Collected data
======
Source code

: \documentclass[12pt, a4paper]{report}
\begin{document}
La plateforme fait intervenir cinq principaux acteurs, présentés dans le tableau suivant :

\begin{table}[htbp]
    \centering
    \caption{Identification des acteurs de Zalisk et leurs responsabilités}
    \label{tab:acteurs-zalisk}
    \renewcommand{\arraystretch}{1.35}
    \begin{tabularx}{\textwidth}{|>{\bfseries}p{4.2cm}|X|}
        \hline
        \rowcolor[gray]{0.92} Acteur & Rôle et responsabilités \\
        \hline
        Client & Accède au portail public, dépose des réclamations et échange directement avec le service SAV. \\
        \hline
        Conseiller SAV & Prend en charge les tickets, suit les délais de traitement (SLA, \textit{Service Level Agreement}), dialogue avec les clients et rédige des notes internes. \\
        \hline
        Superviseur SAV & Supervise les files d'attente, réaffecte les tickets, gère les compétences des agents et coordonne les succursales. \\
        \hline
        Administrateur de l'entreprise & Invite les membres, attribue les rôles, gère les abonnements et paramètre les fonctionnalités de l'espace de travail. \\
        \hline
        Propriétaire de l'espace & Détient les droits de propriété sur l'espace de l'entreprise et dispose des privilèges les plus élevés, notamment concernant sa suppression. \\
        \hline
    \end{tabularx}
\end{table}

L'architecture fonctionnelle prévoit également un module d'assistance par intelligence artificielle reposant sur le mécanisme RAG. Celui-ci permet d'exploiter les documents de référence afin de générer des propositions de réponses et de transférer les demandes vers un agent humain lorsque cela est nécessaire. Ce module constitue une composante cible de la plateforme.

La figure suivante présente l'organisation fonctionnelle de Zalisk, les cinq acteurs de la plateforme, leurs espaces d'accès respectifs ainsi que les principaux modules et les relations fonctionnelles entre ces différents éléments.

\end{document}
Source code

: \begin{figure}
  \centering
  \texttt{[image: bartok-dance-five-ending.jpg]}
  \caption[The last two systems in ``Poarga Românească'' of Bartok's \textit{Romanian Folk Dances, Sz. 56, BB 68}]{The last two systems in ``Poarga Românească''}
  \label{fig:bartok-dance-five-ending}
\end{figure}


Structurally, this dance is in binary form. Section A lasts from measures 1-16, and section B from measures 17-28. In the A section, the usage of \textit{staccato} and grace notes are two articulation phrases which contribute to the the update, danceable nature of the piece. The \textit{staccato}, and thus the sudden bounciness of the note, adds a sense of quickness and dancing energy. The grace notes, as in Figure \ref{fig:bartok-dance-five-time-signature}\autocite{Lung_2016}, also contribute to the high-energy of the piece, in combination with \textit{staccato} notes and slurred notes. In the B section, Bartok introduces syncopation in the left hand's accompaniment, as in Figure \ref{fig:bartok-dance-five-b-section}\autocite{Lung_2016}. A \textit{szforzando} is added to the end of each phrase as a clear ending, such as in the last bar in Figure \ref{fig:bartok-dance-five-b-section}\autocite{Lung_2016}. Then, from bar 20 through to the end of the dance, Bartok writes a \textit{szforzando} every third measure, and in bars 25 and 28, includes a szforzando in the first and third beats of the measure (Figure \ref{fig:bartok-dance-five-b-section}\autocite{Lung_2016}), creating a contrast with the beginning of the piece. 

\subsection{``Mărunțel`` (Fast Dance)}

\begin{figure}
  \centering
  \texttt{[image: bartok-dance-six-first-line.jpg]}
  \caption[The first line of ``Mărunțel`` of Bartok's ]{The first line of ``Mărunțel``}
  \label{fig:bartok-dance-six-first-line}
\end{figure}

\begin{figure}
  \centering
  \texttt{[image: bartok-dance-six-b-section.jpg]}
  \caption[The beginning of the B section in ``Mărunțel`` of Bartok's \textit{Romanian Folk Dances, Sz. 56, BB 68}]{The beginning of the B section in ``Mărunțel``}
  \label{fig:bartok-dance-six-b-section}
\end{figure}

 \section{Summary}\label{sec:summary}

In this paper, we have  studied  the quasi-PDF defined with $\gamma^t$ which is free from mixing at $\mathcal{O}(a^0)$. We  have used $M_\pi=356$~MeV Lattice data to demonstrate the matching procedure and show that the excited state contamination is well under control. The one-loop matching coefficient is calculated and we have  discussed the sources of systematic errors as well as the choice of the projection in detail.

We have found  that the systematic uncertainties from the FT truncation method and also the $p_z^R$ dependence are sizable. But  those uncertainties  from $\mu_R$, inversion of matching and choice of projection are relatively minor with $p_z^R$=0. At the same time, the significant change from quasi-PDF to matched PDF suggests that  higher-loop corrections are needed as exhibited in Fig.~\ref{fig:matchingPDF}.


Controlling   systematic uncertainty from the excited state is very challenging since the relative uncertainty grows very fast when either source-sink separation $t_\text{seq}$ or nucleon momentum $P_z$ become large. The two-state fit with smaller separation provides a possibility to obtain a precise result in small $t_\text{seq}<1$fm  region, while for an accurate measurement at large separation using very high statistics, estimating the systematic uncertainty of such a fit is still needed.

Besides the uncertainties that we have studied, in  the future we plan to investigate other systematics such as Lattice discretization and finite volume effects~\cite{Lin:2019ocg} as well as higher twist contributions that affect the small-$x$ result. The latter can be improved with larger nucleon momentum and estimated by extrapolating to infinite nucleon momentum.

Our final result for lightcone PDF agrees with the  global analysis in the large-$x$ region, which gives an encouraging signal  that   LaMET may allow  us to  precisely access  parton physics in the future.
======
§ **EXERCISE GOAL**: Restate the records exactly. Leave nothing out.

§ **EXERCISE ANSWER**:
Source code

: \documentclass[12pt, a4paper]{report}
\begin{document}
La plateforme fait intervenir cinq principaux acteurs, présentés dans le tableau suivant :

\begin{table}[htbp]
    \centering
    \caption{Identification des acteurs de Zalisk et leurs responsabilités}
    \label{tab:acteurs-zalisk}
    \renewcommand{\arraystretch}{1.35}
    \begin{tabularx}{\textwidth}{|>{\bfseries}p{4.2cm}|X|}
        \hline
        \rowcolor[gray]{0.92} Acteur & Rôle et responsabilités \\
        \hline
        Client & Accède au portail public, dépose des réclamations et échange directement avec le service SAV. \\
        \hline
        Conseiller SAV & Prend en charge les tickets, suit les délais de traitement (SLA, \textit{Service Level Agreement}), dialogue avec les clients et rédige des notes internes. \\
        \hline
        Superviseur SAV & Supervise les files d'attente, réaffecte les tickets, gère les compétences des agents et coordonne les succursales. \\
        \hline
        Administrateur de l'entreprise & Invite les membres, attribue les rôles, gère les abonnements et paramètre les fonctionnalités de l'espace de travail. \\
        \hline
        Propriétaire de l'espace & Détient les droits de propriété sur l'espace de l'entreprise et dispose des privilèges les plus élevés, notamment concernant sa suppression. \\
        \hline
    \end{tabularx}
\end{table}

L'architecture fonctionnelle prévoit également un module d'assistance par intelligence artificielle reposant sur le mécanisme RAG. Celui-ci permet d'exploiter les documents de référence afin de générer des propositions de réponses et de transférer les demandes vers un agent humain lorsque cela est nécessaire. Ce module constitue une composante cible de la plateforme.

La figure suivante présente l'organisation fonctionnelle de Zalisk, les cinq acteurs de la plateforme, leurs espaces d'accès respectifs ainsi que les principaux modules et les relations fonctionnelles entre ces différents éléments.

\end{document}
Source code

: \begin{figure}
  \centering
  \texttt{[image: bartok-dance-five-ending.jpg]}
  \caption[The last two systems in ``Poarga Românească'' of Bartok's \textit{Romanian Folk Dances, Sz. 56, BB 68}]{The last two systems in ``Poarga Românească''}
  \label{fig:bartok-dance-five-ending}
\end{figure}


Structurally, this dance is in binary form. Section A lasts from measures 1-16, and section B from measures 17-28. In the A section, the usage of \textit{staccato} and grace notes are two articulation phrases which contribute to the the update, danceable nature of the piece. The \textit{staccato}, and thus the sudden bounciness of the note, adds a sense of quickness and dancing energy. The grace notes, as in Figure \ref{fig:bartok-dance-five-time-signature}\autocite{Lung_2016}, also contribute to the high-energy of the piece, in combination with \textit{staccato} notes and slurred notes. In the B section, Bartok introduces syncopation in the left hand's accompaniment, as in Figure \ref{fig:bartok-dance-five-b-section}\autocite{Lung_2016}. A \textit{szforzando} is added to the end of each phrase as a clear ending, such as in the last bar in Figure \ref{fig:bartok-dance-five-b-section}\autocite{Lung_2016}. Then, from bar 20 through to the end of the dance, Bartok writes a \textit{szforzando} every third measure, and in bars 25 and 28, includes a szforzando in the first and third beats of the measure (Figure \ref{fig:bartok-dance-five-b-section}\autocite{Lung_2016}), creating a contrast with the beginning of the piece. 

\subsection{``Mărunțel`` (Fast Dance)}

\begin{figure}
  \centering
  \texttt{[image: bartok-dance-six-first-line.jpg]}
  \caption[The first line of ``Mărunțel`` of Bartok's ]{The first line of ``Mărunțel``}
  \label{fig:bartok-dance-six-first-line}
\end{figure}

\begin{figure}
  \centering
  \texttt{[image: bartok-dance-six-b-section.jpg]}
  \caption[The beginning of the B section in ``Mărunțel`` of Bartok's \textit{Romanian Folk Dances, Sz. 56, BB 68}]{The beginning of the B section in ``Mărunțel``}
  \label{fig:bartok-dance-six-b-section}
\end{figure}

 \section{Summary}\label{sec:summary}

In this paper, we have  studied  the quasi-PDF defined with $\gamma^t$ which is free from mixing at $\mathcal{O}(a^0)$. We  have used $M_\pi=356$~MeV Lattice data to demonstrate the matching procedure and show that the excited state contamination is well under control. The one-loop matching coefficient is calculated and we have  discussed the sources of systematic errors as well as the choice of the projection in detail.

We have found  that the systematic uncertainties from the FT truncation method and also the $p_z^R$ dependence are sizable. But  those uncertainties  from $\mu_R$, inversion of matching and choice of projection are relatively minor with $p_z^R$=0. At the same time, the significant change from quasi-PDF to matched PDF suggests that  higher-loop corrections are needed as exhibited in Fig.~\ref{fig:matchingPDF}.


Controlling   systematic uncertainty from the excited state is very challenging since the relative uncertainty grows very fast when either source-sink separation $t_\text{seq}$ or nucleon momentum $P_z$ become large. The two-state fit with smaller separation provides a possibility to obtain a precise result in small $t_\text{seq}<1$fm  region, while for an accurate measurement at large separation using very high statistics, estimating the systematic uncertainty of such a fit is still needed.

Besides the uncertainties that we have studied, in  the future we plan to investigate other systematics such as Lattice discretization and finite volume effects~\cite{Lin:2019ocg} as well as higher twist contributions that affect the small-$x$ result. The latter can be improved with larger nucleon momentum and estimated by extrapolating to infinite nucleon momentum.

Our final result for lightcone PDF agrees with the  global analysis in the large-$x$ region, which gives an encouraging signal  that   LaMET may allow  us to  precisely access  parton physics in the future.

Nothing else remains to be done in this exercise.